How do we translate an artist's work from one medium to another?
The Source is a multi-sensory artwork by artist Doug Aitken. The installation was housed in a pavilion designed in collaboration with architect David Adjaye during its debut at Tate Liverpool.
To get a better idea, watch this walkthrough of the installation.
First, we talked about the obvious, build the space in 3D. We didn't go in that direction.
From the beginning, our discussions were that 3D executions on the web could glorify the container rather than the content. It can be impressive but distracting for The Source, in particular.
I walked away with 3 concepts from Aitken's work. Randomness, intuition, and choice. So we designed the interface and architecture to reflect these concepts rather than the physicality.
Without the physical reference, we needed to find a way to connect the films above the superficial.
I've always been attracted to words and the printed pages.
While looking at Aitken's interviews. I ran across a project that reminds me of The Source in their intentions. Filmmaker Gary Hustwit had gathered all the interviews he had conducted for three documentaries into a book.
As I flipped through "Helvetica / Objectified / Urbanized: The Complete Interviews", I wrote down a few ideas.
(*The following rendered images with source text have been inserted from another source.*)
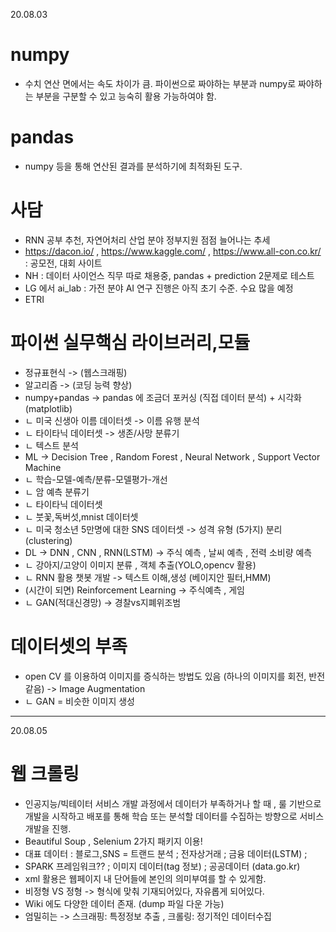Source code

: 20.08.03
# __numpy__  
* 수치 연산 면에서는 속도 차이가 큼. 파이썬으로 짜야하는 부분과 numpy로 짜야하는 부분을 구분할 수 있고 능숙히 활용 가능하여야 함.  
# __pandas__ 
* numpy 등을 통해 연산된 결과를 분석하기에 최적화된 도구.
# __사담__  
* RNN 공부 추천, 자연어처리 산업 분야 정부지원 점점 늘어나는 추세
* https://dacon.io/ , https://www.kaggle.com/ , https://www.all-con.co.kr/ : 공모전, 대회 사이트  
* NH : 데이터 사이언스 직무 따로 채용중, pandas + prediction 2문제로 테스트 
* LG 에서 ai_lab : 가전 분야 AI 연구 진행은 아직 초기 수준. 수요 많을 예정
* ETRI
# __파이썬 실무핵심 라이브러리,모듈__  
* 정규표현식 -> (웹스크래핑)
* 알고리즘 -> (코딩 능력 향상)
* numpy+pandas -> pandas 에 조금더 포커싱 (직접 데이터 분석) + 시각화(matplotlib)
* ㄴ 미국 신생아 이름 데이터셋 -> 이름 유행 분석
* ㄴ 타이타닉 데이터셋 -> 생존/사망 분류기
* ㄴ 텍스트 분석
* ML -> Decision Tree , Random Forest , Neural Network , Support Vector Machine
* ㄴ 학습-모델-예측/분류-모델평가-개선  
* ㄴ 암 예측 분류기
* ㄴ 타이타닉 데이터셋
* ㄴ 붓꽃,독버섯,mnist 데이터셋  
* ㄴ 미국 청소년 5만명에 대한 SNS 데이터셋 -> 성격 유형 (5가지) 분리 (clustering)
* DL -> DNN , CNN , RNN(LSTM) -> 주식 예측 , 날씨 예측 , 전력 소비량 예측
* ㄴ 강아지/고양이 이미지 분류 , 객체 추출(YOLO,opencv 활용)
* ㄴ RNN 활용 챗봇 개발 -> 텍스트 이해,생성 (베이지안 필터,HMM)
* (시간이 되면) Reinforcement Learning -> 주식예측 , 게임  
* ㄴ GAN(적대신경망) -> 경찰vs지폐위조범

# __데이터셋의 부족__  
* open CV 를 이용하여 이미지를 증식하는 방법도 있음 (하나의 이미지를 회전, 반전 같음) -> Image Augmentation
* ㄴ GAN = 비슷한 이미지 생성
***
20.08.05
# __웹 크롤링__  
* 인공지능/빅테이터 서비스 개발 과정에서 데이터가 부족하거나 할 때 , 룰 기반으로 개발을 시작하고 배포를 통해 학습 또는 분석할 데이터를 수집하는 방향으로 서비스 개발을 진행.
* Beautiful Soup , Selenium 2가지 패키지 이용!
* 대표 데이터 : 블로그,SNS = 트랜드 분석 ; 전자상거래 ; 금융 데이터(LSTM) ;
* SPARK 프레임워크?? ; 이미지 데이터(tag 정보) ; 공공데이터 (data.go.kr)
* xml 활용은 웹페이지 내 단어들에 본인의 의미부여를 할 수 있게함.
* 비정형 VS 정형 -> 형식에 맞춰 기재되어있다, 자유롭게 되어있다.
* Wiki 에도 다양한 데이터 존재. (dump 파일 다운 가능)
* 엄밀히는 -> 스크래핑: 특정정보 추출 , 크롤링: 정기적인 데이터수집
We derive deeper meaning from reading.
They mark the passage of time.
It's sharable - Once you turn audio into words, then into bytes.
It's accessible - many things on the internet aren't.
These thoughts around "text" tied every interview together. Connected, not by the participants' expertise or fame but by the words they speak.
This felt good. The transcript became the tool that enabled us to connect all the interviews.
We worked closely with Doug Aitken to assign every dialogue with metadata. In the end, he distilled the conversations with all the artists and designers into 5 things.
His work became 5 stories. You can choose to see 5 narratives of The Source curated by the artist himself. Or, you can explore fluidly and have a linear experience similar to the physical installation.
Motion is a key ingredient. The state of User Interface today is propelled, not only by the placement of elements, but also by the way they move. I worked with Doug's team to prototype the entire site and worked with the geniuses at Active Theory to implement our design.